Written in 1897 and one of the author's last plays. John Gabriel Borkman has been in voluntary seclusion in an upstairs room since serving a prison sentence for embezzlement. His estranged wife Gunhild, her twin sister Ella, his son Erhart, the divorcee Mrs Wilton and Borkman himself, are all trapped in a suffocating atmosphere of their household. There are only two ways out.

Our Review: starstarstar

21 February 2007

There is something timeless and tumultuous about Ibsen’s tragic drama that finally evades Michael Grandage’s fascinating production, in a new version by David Eldridge (based on Charlotte Barslund’s literal translation), which is taken at a fair old lick and almost leaves you gasping for breath as old Borkman expires on his snowy mountaintop.

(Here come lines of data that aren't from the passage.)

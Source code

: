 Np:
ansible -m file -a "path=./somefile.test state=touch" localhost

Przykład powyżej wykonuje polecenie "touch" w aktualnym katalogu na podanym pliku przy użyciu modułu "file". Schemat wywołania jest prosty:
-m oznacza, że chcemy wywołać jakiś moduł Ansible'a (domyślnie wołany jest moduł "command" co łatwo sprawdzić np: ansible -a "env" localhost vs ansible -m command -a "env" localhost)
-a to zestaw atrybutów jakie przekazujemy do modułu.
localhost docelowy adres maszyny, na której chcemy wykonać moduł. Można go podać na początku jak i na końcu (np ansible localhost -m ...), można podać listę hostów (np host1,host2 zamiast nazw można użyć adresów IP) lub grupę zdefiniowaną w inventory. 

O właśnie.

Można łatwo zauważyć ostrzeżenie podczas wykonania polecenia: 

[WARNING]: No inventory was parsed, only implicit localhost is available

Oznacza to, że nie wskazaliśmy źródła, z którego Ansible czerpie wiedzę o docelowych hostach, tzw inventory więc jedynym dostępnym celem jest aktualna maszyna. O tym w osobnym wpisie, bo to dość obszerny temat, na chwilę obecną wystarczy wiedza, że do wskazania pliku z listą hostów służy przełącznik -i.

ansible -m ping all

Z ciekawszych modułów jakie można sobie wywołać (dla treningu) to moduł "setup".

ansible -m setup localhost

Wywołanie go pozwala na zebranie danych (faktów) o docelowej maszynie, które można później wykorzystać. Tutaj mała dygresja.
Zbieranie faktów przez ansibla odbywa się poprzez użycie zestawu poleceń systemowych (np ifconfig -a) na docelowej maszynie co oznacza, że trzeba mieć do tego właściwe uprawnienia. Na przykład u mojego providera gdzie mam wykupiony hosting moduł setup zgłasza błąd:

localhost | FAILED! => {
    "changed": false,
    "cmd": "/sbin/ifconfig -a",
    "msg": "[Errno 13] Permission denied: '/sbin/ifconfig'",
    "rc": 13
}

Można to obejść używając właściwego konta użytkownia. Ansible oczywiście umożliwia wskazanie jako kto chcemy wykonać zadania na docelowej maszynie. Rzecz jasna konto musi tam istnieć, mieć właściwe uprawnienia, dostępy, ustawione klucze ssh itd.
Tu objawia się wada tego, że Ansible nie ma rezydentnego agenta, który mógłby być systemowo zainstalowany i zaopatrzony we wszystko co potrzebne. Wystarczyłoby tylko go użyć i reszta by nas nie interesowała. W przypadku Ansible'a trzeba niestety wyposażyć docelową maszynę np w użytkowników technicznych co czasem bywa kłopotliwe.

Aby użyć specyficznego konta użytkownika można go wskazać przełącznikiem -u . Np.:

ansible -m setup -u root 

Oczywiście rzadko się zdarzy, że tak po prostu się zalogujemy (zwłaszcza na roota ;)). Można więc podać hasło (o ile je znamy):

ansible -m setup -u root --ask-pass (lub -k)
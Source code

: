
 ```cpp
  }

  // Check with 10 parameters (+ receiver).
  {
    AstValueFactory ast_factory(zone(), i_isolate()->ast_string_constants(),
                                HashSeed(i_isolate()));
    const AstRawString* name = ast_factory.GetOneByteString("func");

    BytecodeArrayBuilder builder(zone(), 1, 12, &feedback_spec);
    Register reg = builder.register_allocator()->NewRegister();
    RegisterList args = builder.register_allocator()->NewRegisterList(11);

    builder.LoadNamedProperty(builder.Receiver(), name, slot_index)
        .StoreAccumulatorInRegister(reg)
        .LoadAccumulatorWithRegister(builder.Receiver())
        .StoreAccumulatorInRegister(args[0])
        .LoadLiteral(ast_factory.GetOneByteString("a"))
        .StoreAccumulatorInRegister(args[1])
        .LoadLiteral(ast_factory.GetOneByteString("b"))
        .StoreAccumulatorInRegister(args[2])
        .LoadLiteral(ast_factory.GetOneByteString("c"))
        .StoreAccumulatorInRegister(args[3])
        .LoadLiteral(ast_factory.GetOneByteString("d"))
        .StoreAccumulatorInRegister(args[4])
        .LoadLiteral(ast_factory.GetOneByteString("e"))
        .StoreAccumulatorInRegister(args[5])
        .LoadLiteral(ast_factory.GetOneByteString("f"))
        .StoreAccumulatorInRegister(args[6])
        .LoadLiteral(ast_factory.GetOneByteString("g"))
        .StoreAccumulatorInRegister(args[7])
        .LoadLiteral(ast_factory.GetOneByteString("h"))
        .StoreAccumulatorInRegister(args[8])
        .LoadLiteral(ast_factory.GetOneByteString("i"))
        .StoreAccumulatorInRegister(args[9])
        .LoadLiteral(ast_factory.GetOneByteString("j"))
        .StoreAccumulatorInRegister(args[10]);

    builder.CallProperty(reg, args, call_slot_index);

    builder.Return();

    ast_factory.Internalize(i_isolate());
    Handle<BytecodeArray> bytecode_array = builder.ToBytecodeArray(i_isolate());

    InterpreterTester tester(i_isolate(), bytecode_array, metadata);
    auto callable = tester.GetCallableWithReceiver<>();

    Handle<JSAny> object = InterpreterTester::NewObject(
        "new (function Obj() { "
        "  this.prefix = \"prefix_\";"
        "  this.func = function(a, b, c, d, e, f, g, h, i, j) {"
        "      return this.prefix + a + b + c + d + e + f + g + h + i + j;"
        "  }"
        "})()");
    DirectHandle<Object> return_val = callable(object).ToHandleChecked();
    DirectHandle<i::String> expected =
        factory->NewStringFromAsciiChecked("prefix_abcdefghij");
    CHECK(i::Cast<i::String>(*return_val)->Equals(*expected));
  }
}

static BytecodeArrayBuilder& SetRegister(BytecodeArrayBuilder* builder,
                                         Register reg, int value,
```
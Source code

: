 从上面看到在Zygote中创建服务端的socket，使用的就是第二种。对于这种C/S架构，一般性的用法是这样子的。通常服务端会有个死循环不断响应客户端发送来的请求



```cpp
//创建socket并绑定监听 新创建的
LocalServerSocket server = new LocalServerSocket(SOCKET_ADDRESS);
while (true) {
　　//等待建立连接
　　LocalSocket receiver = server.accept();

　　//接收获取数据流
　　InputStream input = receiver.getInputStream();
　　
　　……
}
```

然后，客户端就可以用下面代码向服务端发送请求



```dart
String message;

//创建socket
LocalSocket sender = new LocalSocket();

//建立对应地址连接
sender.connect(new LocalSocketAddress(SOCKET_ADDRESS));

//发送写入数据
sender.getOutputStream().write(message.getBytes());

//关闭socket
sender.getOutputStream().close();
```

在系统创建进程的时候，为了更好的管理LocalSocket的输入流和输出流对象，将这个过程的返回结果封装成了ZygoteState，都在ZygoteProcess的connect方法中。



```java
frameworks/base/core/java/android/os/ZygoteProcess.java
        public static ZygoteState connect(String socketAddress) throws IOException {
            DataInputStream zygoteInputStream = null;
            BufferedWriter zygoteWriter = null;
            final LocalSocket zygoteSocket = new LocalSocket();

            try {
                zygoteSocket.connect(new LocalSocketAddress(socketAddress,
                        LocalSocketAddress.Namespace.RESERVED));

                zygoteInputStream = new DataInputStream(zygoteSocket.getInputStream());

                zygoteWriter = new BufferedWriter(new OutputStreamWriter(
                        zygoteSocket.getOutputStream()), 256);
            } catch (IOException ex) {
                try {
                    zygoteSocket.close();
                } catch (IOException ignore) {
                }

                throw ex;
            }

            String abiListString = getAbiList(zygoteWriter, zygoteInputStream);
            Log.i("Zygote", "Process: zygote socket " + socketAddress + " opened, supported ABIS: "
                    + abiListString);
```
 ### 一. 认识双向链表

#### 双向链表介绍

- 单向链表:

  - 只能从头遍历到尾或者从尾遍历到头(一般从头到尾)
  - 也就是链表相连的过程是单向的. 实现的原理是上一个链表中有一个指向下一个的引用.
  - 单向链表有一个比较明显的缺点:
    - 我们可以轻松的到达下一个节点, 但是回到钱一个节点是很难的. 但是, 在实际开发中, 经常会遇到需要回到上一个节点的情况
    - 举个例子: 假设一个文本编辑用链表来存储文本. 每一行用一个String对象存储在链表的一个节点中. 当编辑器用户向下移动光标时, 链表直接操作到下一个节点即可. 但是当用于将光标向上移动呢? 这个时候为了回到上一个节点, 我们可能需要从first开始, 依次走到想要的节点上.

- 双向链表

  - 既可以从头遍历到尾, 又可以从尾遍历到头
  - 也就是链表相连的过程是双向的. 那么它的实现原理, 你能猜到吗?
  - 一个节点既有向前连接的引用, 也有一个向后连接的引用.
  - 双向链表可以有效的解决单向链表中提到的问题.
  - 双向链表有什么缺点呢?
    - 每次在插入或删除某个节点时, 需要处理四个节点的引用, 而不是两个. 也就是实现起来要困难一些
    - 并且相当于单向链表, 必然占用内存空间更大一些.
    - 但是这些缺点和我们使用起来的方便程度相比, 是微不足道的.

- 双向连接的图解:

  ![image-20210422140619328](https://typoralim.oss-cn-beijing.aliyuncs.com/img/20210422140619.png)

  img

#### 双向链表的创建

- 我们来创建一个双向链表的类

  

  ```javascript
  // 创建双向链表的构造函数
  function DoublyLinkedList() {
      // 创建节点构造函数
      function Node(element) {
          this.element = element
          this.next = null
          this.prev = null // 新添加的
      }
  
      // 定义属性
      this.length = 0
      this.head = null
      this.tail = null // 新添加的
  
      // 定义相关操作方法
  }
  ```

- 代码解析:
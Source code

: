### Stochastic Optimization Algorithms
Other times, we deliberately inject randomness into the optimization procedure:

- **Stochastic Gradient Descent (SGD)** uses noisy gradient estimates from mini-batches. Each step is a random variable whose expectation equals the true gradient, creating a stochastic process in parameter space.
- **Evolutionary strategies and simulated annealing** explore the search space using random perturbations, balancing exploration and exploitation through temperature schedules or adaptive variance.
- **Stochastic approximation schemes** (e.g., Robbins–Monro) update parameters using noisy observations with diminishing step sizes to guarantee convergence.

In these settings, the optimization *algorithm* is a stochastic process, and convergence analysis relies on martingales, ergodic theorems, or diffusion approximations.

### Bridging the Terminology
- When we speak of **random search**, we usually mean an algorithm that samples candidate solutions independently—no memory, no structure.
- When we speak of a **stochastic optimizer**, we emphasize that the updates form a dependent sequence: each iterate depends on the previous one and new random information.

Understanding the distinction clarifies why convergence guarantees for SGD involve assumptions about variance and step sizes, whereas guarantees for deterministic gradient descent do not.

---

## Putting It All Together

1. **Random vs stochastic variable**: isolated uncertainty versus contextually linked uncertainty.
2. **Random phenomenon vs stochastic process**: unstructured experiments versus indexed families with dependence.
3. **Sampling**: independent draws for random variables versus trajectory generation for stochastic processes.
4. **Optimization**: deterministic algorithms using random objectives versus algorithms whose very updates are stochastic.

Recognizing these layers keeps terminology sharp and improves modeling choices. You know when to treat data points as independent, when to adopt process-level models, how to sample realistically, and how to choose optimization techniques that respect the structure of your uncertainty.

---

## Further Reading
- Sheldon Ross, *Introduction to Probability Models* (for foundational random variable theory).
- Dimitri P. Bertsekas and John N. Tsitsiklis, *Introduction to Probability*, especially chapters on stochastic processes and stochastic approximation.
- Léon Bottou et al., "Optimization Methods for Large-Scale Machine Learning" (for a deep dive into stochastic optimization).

Borkman is a ruined financier who has spent five years in jail and now eight years prowling around upstairs, estranged from his wife, Gunhild. Her twin sister, Ella, his former lover, comes to visit, and so does his son, Erhart, who is planning a moonlit flit to happiness and “life, life, life,” with an older woman and a younger acolyte, the piano-playing Frida who happens to be the daughter of Borkman’s loyal old office clerk.

The network of dependency was stretched by Borkman’s fraud and deception, but shattered by his emotional criminality above all else. Ian McDiarmid looks more like a caged wolf than either Ralph Richardson ...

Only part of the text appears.